Ahógate en La fuente de la vida

Hugh Jackman está hincado frente a un árbol, le susurra. Ambos flotan dentro de una esfera por el espacio exterior. Hugh Jackman camina con sigilo entre las ruinas de una pirámide maya, ataviado de yelmo y espada, no teme seguir adelante en la espesura de la selva petenera de los albores del siglo XVI. Hugh Jackman, desesperado, busca una manera de curar el cáncer cerebral de su esposa Izzy. No son tres historias, es una misma pero contada desde tres puntos de vista.

En The fountain recomiendo entregarse al argumento sin tratar de entenderla desde el principio. En síntesis, ofrece tres géneros: ciencia ficción, fantasía y drama. Caminos que recorren Tomás, el conquistador; Tommy, el viajero espacial, y el neurooncólogo Tom Creo.

Yo encontré en esta cinta algo que no hay que entender en su totalidad para disfrutarlo. Es una historia compleja, pero no por eso pretenciosa. Uno se identifica con las luchas que los personajes tienen. Darren Aronofsky, uno de los esenciales del cine de Hollywood, rompe los parámetros habituales con este trabajo. En ella repiten actores asiduos en la obra de este realizador, pero la principal es Ellen Burstyn. Ella es la mamá de Regan en The Exorcist, y la de Harry en Requiem for a Dream: un peso pesado de la actuación.

En contenido, te toparás con un reto, escoger entre las verdades de sus caracteres principales. Ya hablé de Jackman, pero lo difícil es entenderlo a él y a su esposa. Rachel Weisz nos regala a Izzy Creo, quien, pese a la cercanía de la muerte, tiene una actitud inmutable de alegría y resignación.

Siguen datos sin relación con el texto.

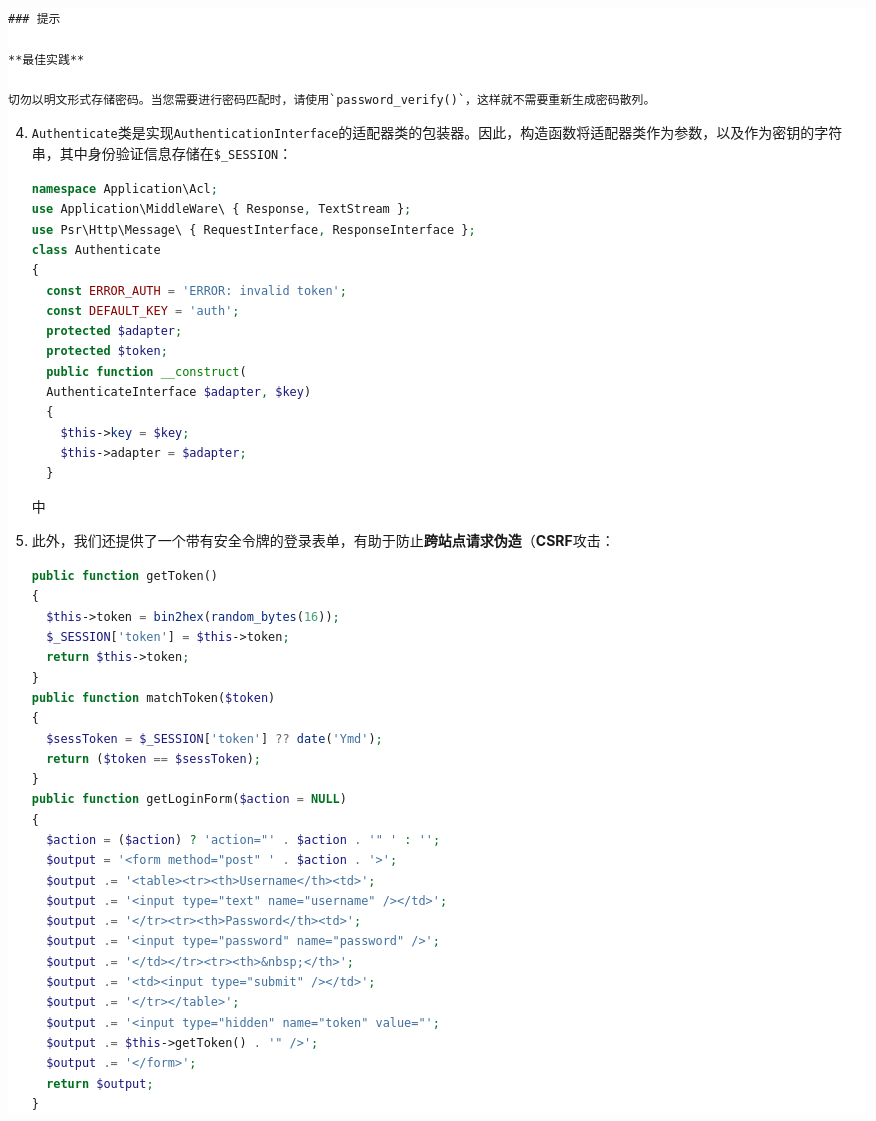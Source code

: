     ### 提示

    **最佳实践**

    切勿以明文形式存储密码。当您需要进行密码匹配时，请使用`password_verify()`，这样就不需要重新生成密码散列。

4.  `Authenticate`类是实现`AuthenticationInterface`的适配器类的包装器。因此，构造函数将适配器类作为参数，以及作为密钥的字符串，其中身份验证信息存储在`$_SESSION`：

    ```php
    namespace Application\Acl;
    use Application\MiddleWare\ { Response, TextStream };
    use Psr\Http\Message\ { RequestInterface, ResponseInterface };
    class Authenticate
    {
      const ERROR_AUTH = 'ERROR: invalid token';
      const DEFAULT_KEY = 'auth';
      protected $adapter;
      protected $token;
      public function __construct(
      AuthenticateInterface $adapter, $key)
      {
        $this->key = $key;
        $this->adapter = $adapter;
      }
    ```

    中
5.  此外，我们还提供了一个带有安全令牌的登录表单，有助于防止**跨站点请求伪造**（**CSRF**攻击：

    ```php
    public function getToken()
    {
      $this->token = bin2hex(random_bytes(16));
      $_SESSION['token'] = $this->token;
      return $this->token;
    }
    public function matchToken($token)
    {
      $sessToken = $_SESSION['token'] ?? date('Ymd');
      return ($token == $sessToken);
    }
    public function getLoginForm($action = NULL)
    {
      $action = ($action) ? 'action="' . $action . '" ' : '';
      $output = '<form method="post" ' . $action . '>';
      $output .= '<table><tr><th>Username</th><td>';
      $output .= '<input type="text" name="username" /></td>';
      $output .= '</tr><tr><th>Password</th><td>';
      $output .= '<input type="password" name="password" />';
      $output .= '</td></tr><tr><th>&nbsp;</th>';
      $output .= '<td><input type="submit" /></td>';
      $output .= '</tr></table>';
      $output .= '<input type="hidden" name="token" value="';
      $output .= $this->getToken() . '" />';
      $output .= '</form>';
      return $output;
    }
    ```
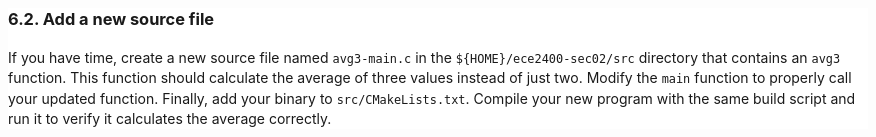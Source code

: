 ### 6.2. Add a new source file

If you have time, create a new source file named `avg3-main.c` in the
`${HOME}/ece2400-sec02/src` directory that contains an `avg3` function. This
function should calculate the average of three values instead of just
two. Modify the `main` function to properly call your updated function.
Finally, add your binary to `src/CMakeLists.txt`.
Compile your new program with the same build script and run it to verify it calculates the average
correctly.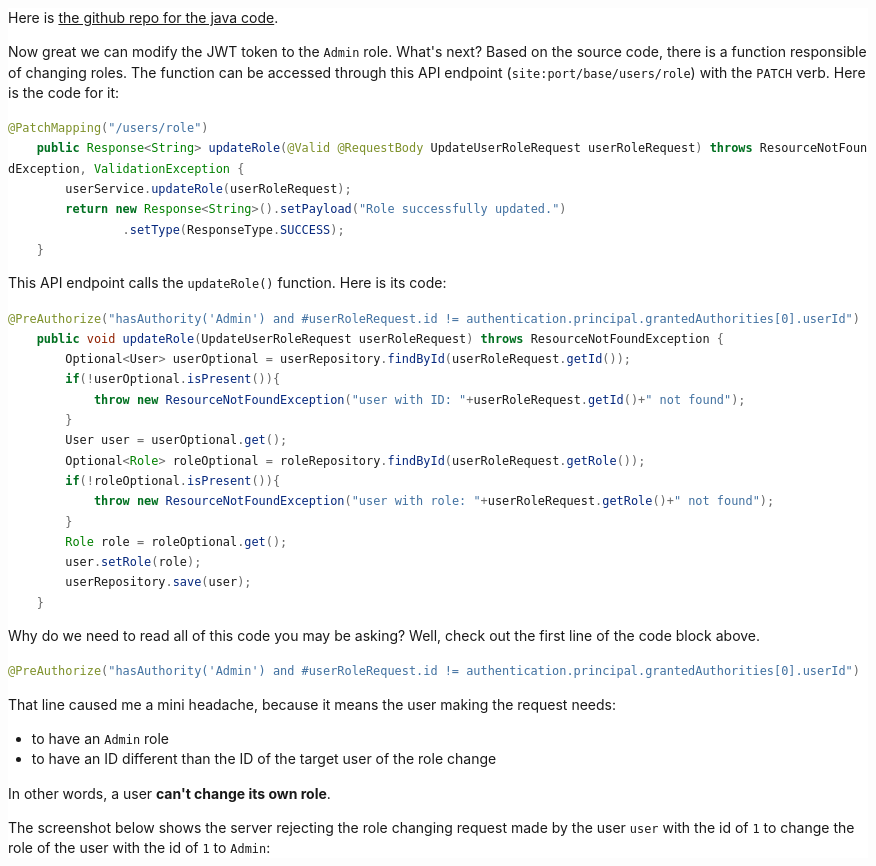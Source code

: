 Here is [the github repo for the java code](https://github.com/ahmoudenn/JWT-Token-Java-Auth0).

Now great we can modify the JWT token to the `Admin` role. What's next? Based on the source code, there is a function responsible of changing roles. The function can be accessed through this API endpoint (`site:port/base/users/role`) with the `PATCH` verb. Here is the code for it:

```java
@PatchMapping("/users/role")
    public Response<String> updateRole(@Valid @RequestBody UpdateUserRoleRequest userRoleRequest) throws ResourceNotFoundException, ValidationException {
        userService.updateRole(userRoleRequest);
        return new Response<String>().setPayload("Role successfully updated.")
                .setType(ResponseType.SUCCESS);
    }
```

This API endpoint calls the `updateRole()` function. Here is its code:

```java
@PreAuthorize("hasAuthority('Admin') and #userRoleRequest.id != authentication.principal.grantedAuthorities[0].userId")
    public void updateRole(UpdateUserRoleRequest userRoleRequest) throws ResourceNotFoundException {
        Optional<User> userOptional = userRepository.findById(userRoleRequest.getId());
        if(!userOptional.isPresent()){
            throw new ResourceNotFoundException("user with ID: "+userRoleRequest.getId()+" not found");
        }
        User user = userOptional.get();
        Optional<Role> roleOptional = roleRepository.findById(userRoleRequest.getRole());
        if(!roleOptional.isPresent()){
            throw new ResourceNotFoundException("user with role: "+userRoleRequest.getRole()+" not found");
        }
        Role role = roleOptional.get();
        user.setRole(role);
        userRepository.save(user);
    }
```

Why do we need to read all of this code you may be asking? Well, check out the first line of the code block above. 

```java
@PreAuthorize("hasAuthority('Admin') and #userRoleRequest.id != authentication.principal.grantedAuthorities[0].userId")
```

That line caused me a mini headache, because it means the user making the request needs:
- to have an `Admin` role
- to have an ID different than the ID of the target user of the role change

In other words, a user **can't change its own role**.

The screenshot below shows the server rejecting the role changing request made by the user `user` with the id of `1` to change the role of the user with the id of `1` to `Admin`:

Ella solo quiere aprovechar el tiempo que le queda, mientras que Tom la quiere salvar. ¿Qué haríamos en una situación así?

Este filme tiene otra perla, la interpretación de Jackman. Los temores y las impotencias de sus tres personajes son palpables, te hacen sufrir con él. Y cuando todo termina, los tres encuentran la paz. Nosotros también.

Decepción fílmica: Ocean’s 8.

La película no es mala, pero no pasa de lica dominguera. Sucede que no rompe el molde como la versión de George Clooney. Creo que la culpa la tiene la actuación de Rihanna. Esta cinta es, literalmente, hermana de la trilogía Ocean, pero le faltó la picardía y el cinismo de las otras. Que no nos sorprenda que salgan dos partes más.

Una lica de domingo

A partir de ahora, presento una producción de 25 años de edad, ideal para cerrar la semana. La primera opción es: Sleepless in Seattle (Sintonía de amor). Nada mejor que un cuento de hadas; esos en los que el amor es perfecto y otro mundo es posible. Una joya chick flick de la dupla Tom Hanks/ Meg Ryan. Idónea para olvidar problemas.